Resûlullah (sav) buyuruyor: “Şu dört şey, Müslümanların, senin üzerindeki haklarıdır: İyi yolda olanlarını desteklemen, günahları için af dilemen, doğru yola sırt çevirenleri Hakk’a çağırman ve tövbe edenleri sevmen.”

Yine bazı hadîs-i şerîfler ile yazımızı bitirelim:

“Din kardeşine rahatsız edici nazarla bakmak, Müslümana helâl değildir.”
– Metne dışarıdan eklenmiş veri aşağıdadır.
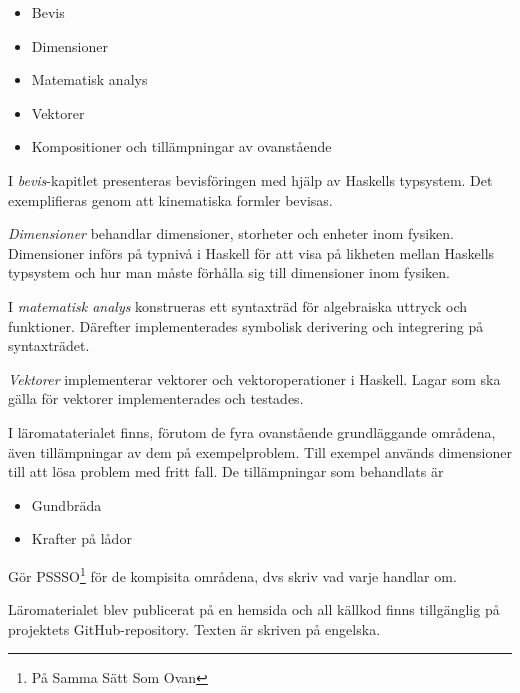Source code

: \begin{draft}
\begin{itemize}
  \item Bevis
  \item Dimensioner
  \item Matematisk analys
  \item Vektorer
  \item Kompositioner och tillämpningar av ovanstående
\end{itemize}

I \textit{bevis}-kapitlet presenteras bevisföringen med hjälp av Haskells
typsystem. Det exemplifieras genom att kinematiska formler bevisas.

\textit{Dimensioner} behandlar dimensioner, storheter och enheter inom fysiken.
Dimensioner införs på typnivå i Haskell för att visa på likheten mellan
Haskells typsystem och hur man måste förhålla sig till dimensioner inom
fysiken.

I \textit{matematisk analys} konstrueras ett syntaxträd för algebraiska uttryck
och funktioner. Därefter implementerades symbolisk derivering och integrering på
syntaxträdet.

\textit{Vektorer} implementerar vektorer och vektoroperationer i Haskell. Lagar
som ska gälla för vektorer implementerades och testades.

I läromataterialet finns, förutom de fyra ovanstående grundläggande områdena,
även tillämpningar av dem på exempelproblem. Till exempel används dimensioner
till att lösa problem med fritt fall. De tillämpningar som behandlats är

\begin{itemize}
  \item Gundbräda
  \item Krafter på lådor
\end{itemize}

Gör PSSSO\footnote{På Samma Sätt Som Ovan} för de kompisita områdena, dvs skriv vad varje handlar om.

Läromaterialet blev publicerat på en hemsida\cite{LYAP} och all källkod finns
tillgänglig på projektets GitHub-repository.\cite{LYAP_repo} Texten är skriven
på engelska.

\end{draft}

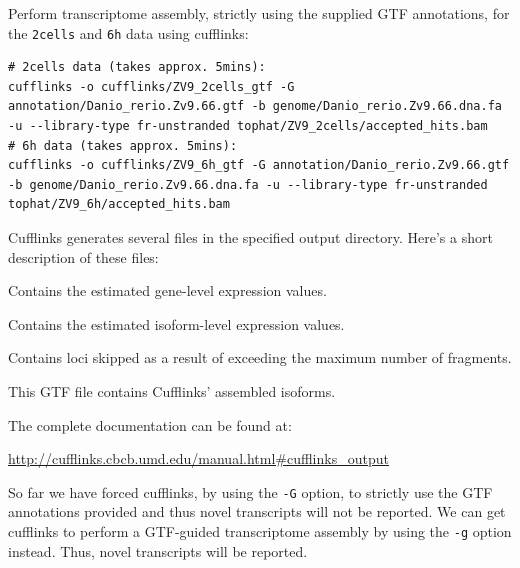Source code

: \begin{steps}
Perform transcriptome assembly, strictly using the supplied GTF annotations, for the \texttt{2cells} and \texttt{6h} data using cufflinks:
\begin{lstlisting}
# 2cells data (takes approx. 5mins):
cufflinks -o cufflinks/ZV9_2cells_gtf -G annotation/Danio_rerio.Zv9.66.gtf -b genome/Danio_rerio.Zv9.66.dna.fa -u --library-type fr-unstranded tophat/ZV9_2cells/accepted_hits.bam
# 6h data (takes approx. 5mins):
cufflinks -o cufflinks/ZV9_6h_gtf -G annotation/Danio_rerio.Zv9.66.gtf -b genome/Danio_rerio.Zv9.66.dna.fa -u --library-type fr-unstranded tophat/ZV9_6h/accepted_hits.bam
\end{lstlisting}
\end{steps}

\begin{information}
Cufflinks generates several files in the specified output directory. Here's a short description of these files:

\begin{description}[style=multiline,labelindent=0cm,align=right,leftmargin=\descriptionlabelspace,rightmargin=1.5cm,font=\ttfamily]
\item[genes.fpkm\_tracking] Contains the estimated gene-level expression values.
\item[isoforms.fpkm\_tracking] Contains the estimated isoform-level expression values.
\item[skipped.gtf] Contains loci skipped as a result of exceeding the maximum number of fragments.
\item[transcripts.gtf] This GTF file contains Cufflinks' assembled isoforms.
\end{description}

The complete documentation can be found at:

\url{http://cufflinks.cbcb.umd.edu/manual.html#cufflinks_output}
\end{information}

\begin{information}
So far we have forced cufflinks, by using the \texttt{-G} option, to strictly
use the GTF annotations provided and thus novel transcripts will not be reported. We
can get cufflinks to perform a GTF-guided transcriptome assembly by using the
\texttt{-g} option instead. Thus, novel transcripts will be reported.

\end{information}

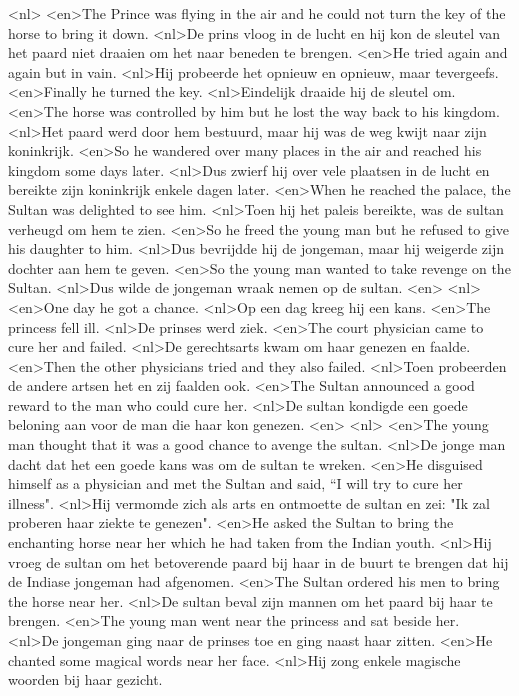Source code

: <nl>
<en>The Prince was flying in the air and he could not turn the key of the horse to bring it down.
<nl>De prins vloog in de lucht en hij kon de sleutel van het paard niet draaien om het naar beneden te brengen.
<en>He tried again and again but in vain.
<nl>Hij probeerde het opnieuw en opnieuw, maar tevergeefs.
<en>Finally he turned the key.
<nl>Eindelijk draaide hij de sleutel om.
<en>The horse was controlled by him but he lost the way back to his kingdom.
<nl>Het paard werd door hem bestuurd, maar hij was de weg kwijt naar zijn koninkrijk.
<en>So he wandered over many places in the air and reached his kingdom some days later.
<nl>Dus zwierf hij over vele plaatsen in de lucht en bereikte  zijn koninkrijk enkele dagen later.
<en>When he reached the palace, the Sultan was delighted to see him.
<nl>Toen hij het paleis bereikte, was de sultan verheugd om hem te zien.
<en>So he freed the young man but he refused to give his daughter to him.
<nl>Dus bevrijdde hij de jongeman, maar hij weigerde zijn dochter aan hem te geven.
<en>So the young man wanted to take revenge on the Sultan.
<nl>Dus wilde de jongeman wraak nemen op de sultan.
<en>
<nl>
<en>One day he got a chance.
<nl>Op een dag kreeg hij een kans.
<en>The princess fell ill.
<nl>De prinses werd ziek.
<en>The court physician came to cure her and failed.
<nl>De gerechtsarts kwam om haar genezen en faalde.
<en>Then the other physicians tried and they also failed.
<nl>Toen probeerden de andere artsen het en zij faalden ook.
<en>The Sultan announced a good reward to the man who could cure her.
<nl>De sultan kondigde een goede beloning aan voor de man die haar kon genezen.
<en>
<nl>
<en>The young man thought that it was a good chance to avenge the sultan.
<nl>De jonge man dacht dat het een goede kans was om de sultan te wreken.
<en>He disguised himself as a physician and met the Sultan and said, “I will try to cure her illness".
<nl>Hij vermomde zich als arts en ontmoette de sultan en zei: "Ik zal proberen haar ziekte te genezen".
<en>He asked the Sultan to bring the enchanting horse near her which he had taken from the Indian youth.
<nl>Hij vroeg de sultan om het betoverende paard bij haar in de buurt te brengen dat hij de Indiase jongeman had afgenomen.
<en>The Sultan ordered his men to bring the horse near her.
<nl>De sultan beval zijn mannen om het paard bij haar te brengen.
<en>The young man went near the princess and sat beside her.
<nl>De jongeman ging naar de prinses toe en ging naast haar zitten.
<en>He chanted some magical words near her face.
<nl>Hij zong enkele magische woorden bij haar gezicht.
“Bir Müslümanın diğer bir Müslüman kardeşi ile üç günden fazla küs kalması ve karşılaşınca berikinin bu tarafa, ötekinin öbür tarafa dönmesi caiz değildir. Bu iki kişinin daha hayırlısı, ilk önce selâm verenidir.”

“Ayağı kayan bir Müslümanı tutup kaldıranı, Allah da kıyamet günü kaldırır.”